Ever wonder how Bisquick, that famous "world of baking in a box," got its start? From its introduction in 1931 to the present day, Bisquick has been making great biscuits, pancakes and a whole lot more for almost 70 years. Here's a snapshot of its delicious history.
1930s: Bisquick Beginnings
In 1930, the idea for Bisquick was "born" on a train when Carl Smith, former circus promoter turned sales executive for General Mills, ordered biscuits with his meal. Though well past lunchtime, fresh, piping-hot biscuits arrived within minutes. The chef's timesaving secret? He had blended lard, flour, baking powder and salt in advance and stored the mixture in an ice chest. Smith immediately recognized the potential of a premixed baking mix, so he took the idea to Charlie Kress, the head chemist at General Mills, who began developing a top-secret biscuit mix.
Less than one year after Smith's diner-car discovery, Bisquick biscuit mix appeared on the market in 1931. It was a runaway hit! Competitors, anxious to jump on the Bisquick bandwagon, worked feverishly to develop comparable products. Within a year, 95 other biscuit mixes were introduced to the marketplace by 1933, only six remained, with Bisquick remaining the proven leader.
1940s and 1950s: Bisquick Makes It Easy
With America at war during the first half of the forties, families came to depend on the much-needed convenience of Bisquick. The Betty Crocker Kitchens continued to develop great-tasting recipes for every meal occasion, earning Bisquick the slogan of "a world of baking in a box."
In the fabulous fifties, the versatility of the "12-in-1 mix" was the name of the game. The most popular Bisquick recipes started appearing regularly on the friendly yellow box. Many of these recipe favorites are still printed on the Bisquick package today.
1960s: So Quick with New Bisquick
"Now a completely new Bisquick! Makes biscuits even lighter, fluffier than scratch!" was the headline of the fast-paced sixties, when New Bisquick was introduced. Designed to appeal to makers of southern-style biscuits, the reformulated Bisquick performed so well in test markets that it was rolled out into national distribution. Regular Bisquick was soon replaced, and the word New was dropped from the product name.

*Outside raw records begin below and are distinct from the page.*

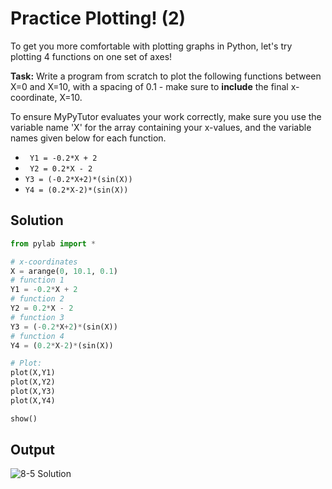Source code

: # Practice Plotting! (2)

To get you more comfortable with plotting graphs in Python, let's try plotting 4 functions on one set of axes!

**Task:** Write a program from scratch to plot the following functions between X=0 and X=10, with a spacing of 0.1 - make sure to **include** the final x-coordinate, X=10.

To ensure MyPyTutor evaluates your work correctly, make sure you use the variable name 'X' for the array containing your x-values, and the variable names given below for each function.

* ` Y1 = -0.2*X + 2`
* ` Y2 = 0.2*X - 2`
* ` Y3 = (-0.2*X+2)*(sin(X)) `
* ` Y4 = (0.2*X-2)*(sin(X)) `

## Solution
```python
from pylab import *

# x-coordinates
X = arange(0, 10.1, 0.1)
# function 1
Y1 = -0.2*X + 2
# function 2
Y2 = 0.2*X - 2
# function 3
Y3 = (-0.2*X+2)*(sin(X))
# function 4
Y4 = (0.2*X-2)*(sin(X))

# Plot:
plot(X,Y1)
plot(X,Y2)
plot(X,Y3)
plot(X,Y4)

show()
```

## Output
![8-5 Solution](https://imgur.com/v4pakUd.png)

1970s: Bisquick Answers Your Recipe Requests
With the dawn of the seventies came an abundance of new Bisquick recipe ideas. Betty Crocker's Bisquick Cookbook, an updated version of a previous cookbook, was introduced in the fall of 1971 to help promote Bisquick as a multipurpose mix. The book was packed full with over 200 creative recipes for breads, main dishes and desserts, and was a raging success. By 1979, the cookbook was in its eighth printing!
1980s: A Milestone in Bisquick History
To celebrate the fiftieth anniversary of Bisquick, a special cookbook, Betty Crocker's Creative Recipes with Bisquick, was introduced. Hundreds of thousands of enthusiastic fans joined the Bisquick Recipe Club and received The Bisquick Banner, a quarterly newsletter that featured relevant articles, recipes for family meals and entertaining ideas.
Beginning in 1981, the "pie that did the impossible-formed its own crust as it baked" was heavily promoted with recipes, product advertising and booklets. The original Impossible Coconut Pie and Impossible Bacon Pie, which started as grassroots recipes that consumers shared with each other, quickly expanded to over 100 versions. Since then, these crustless pies have been renamed to Impossibly Easy Pies and they continue to be requested favorites.
1990s: Bisquick . . . What a Great Idea!
A desire to return to simplicity and use trusted favorites helped Bisquick continue to be a staple in homes across America. With the popularity of breads, pizzas and one-dish meals, Bisquick made it easy to get great-tasting, homemade meals on the table fast.
2000 and Beyond: The Best of Bisquick
Nearly seven decades later, America's first biscuit mix remains a baking classic and is as versatile as ever. Families continue to depend on Bisquick for delicious meal solutions everyone will love.